Die Zusammenarbeit zwischen Landschaftsarchitekten und Stadtklimatologen wird in Zukunft eine immer wichtigere Rolle einnehmen, um die thermische Behaglichkeit in Freiräumen zu optimieren und aus humanbioklimatischer Sicht zu verbessern. Die thermische Behaglichkeit kann durch den gezielten Einsatz von beispielsweise Vegetation und geeigneten Materialien beeinflusst werden.

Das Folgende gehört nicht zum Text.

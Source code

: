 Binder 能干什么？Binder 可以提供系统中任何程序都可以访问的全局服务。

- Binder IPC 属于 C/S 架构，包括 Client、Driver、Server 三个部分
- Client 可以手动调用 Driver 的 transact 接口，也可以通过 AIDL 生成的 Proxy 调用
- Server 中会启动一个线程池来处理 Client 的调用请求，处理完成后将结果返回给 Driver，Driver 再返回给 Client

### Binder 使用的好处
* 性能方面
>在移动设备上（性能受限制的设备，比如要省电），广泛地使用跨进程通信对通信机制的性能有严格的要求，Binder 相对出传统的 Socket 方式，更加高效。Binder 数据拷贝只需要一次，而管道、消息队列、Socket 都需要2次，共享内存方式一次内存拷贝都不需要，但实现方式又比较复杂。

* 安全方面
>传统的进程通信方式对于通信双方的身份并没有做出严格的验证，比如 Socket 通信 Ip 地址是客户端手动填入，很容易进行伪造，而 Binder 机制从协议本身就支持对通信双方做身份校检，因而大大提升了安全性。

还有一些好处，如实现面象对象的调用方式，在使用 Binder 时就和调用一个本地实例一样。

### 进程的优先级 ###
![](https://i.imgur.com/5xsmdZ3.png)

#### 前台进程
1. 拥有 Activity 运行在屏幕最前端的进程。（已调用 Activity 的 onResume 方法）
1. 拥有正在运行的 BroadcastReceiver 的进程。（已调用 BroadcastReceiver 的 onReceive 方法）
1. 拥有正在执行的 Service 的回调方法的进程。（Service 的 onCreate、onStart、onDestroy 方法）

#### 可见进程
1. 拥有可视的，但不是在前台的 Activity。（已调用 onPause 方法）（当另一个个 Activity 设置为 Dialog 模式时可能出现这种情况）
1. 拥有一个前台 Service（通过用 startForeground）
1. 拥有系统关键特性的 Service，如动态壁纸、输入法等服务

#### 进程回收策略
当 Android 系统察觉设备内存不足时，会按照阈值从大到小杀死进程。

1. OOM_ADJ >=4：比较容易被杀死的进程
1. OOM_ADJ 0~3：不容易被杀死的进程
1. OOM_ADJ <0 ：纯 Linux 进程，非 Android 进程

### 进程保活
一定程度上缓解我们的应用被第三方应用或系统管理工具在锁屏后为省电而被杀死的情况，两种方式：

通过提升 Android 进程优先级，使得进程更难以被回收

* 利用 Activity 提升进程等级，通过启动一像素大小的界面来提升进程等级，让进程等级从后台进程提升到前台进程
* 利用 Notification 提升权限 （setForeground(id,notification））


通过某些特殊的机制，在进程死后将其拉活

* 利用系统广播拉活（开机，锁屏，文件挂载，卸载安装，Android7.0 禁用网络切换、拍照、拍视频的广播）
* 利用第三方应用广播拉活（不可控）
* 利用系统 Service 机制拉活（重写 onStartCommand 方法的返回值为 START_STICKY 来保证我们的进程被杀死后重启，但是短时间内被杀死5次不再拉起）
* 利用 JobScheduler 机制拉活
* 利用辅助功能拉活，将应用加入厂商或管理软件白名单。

Dem Landschaftsarchitekten steht beratende Literatur, die diverse Studien, Simulationen und Messergebnisse beinhaltet, zur planerischen Ausführung unter klimatischen Gesichtspunkten zur Verfügung. Jedoch ist ein Defizit über die Anwendung im Planungsprozess zu verzeichnen. Es existieren wenig numerische Angaben zum Wirkungszusammenhang zwischen Material und bioklimatischen Auswirkungen (LAUE 2009: 81). Wir erachten es daher als notwendig, die angewandte Klimatologie auf diesem Gebiet durch Forschung zu ergänzen.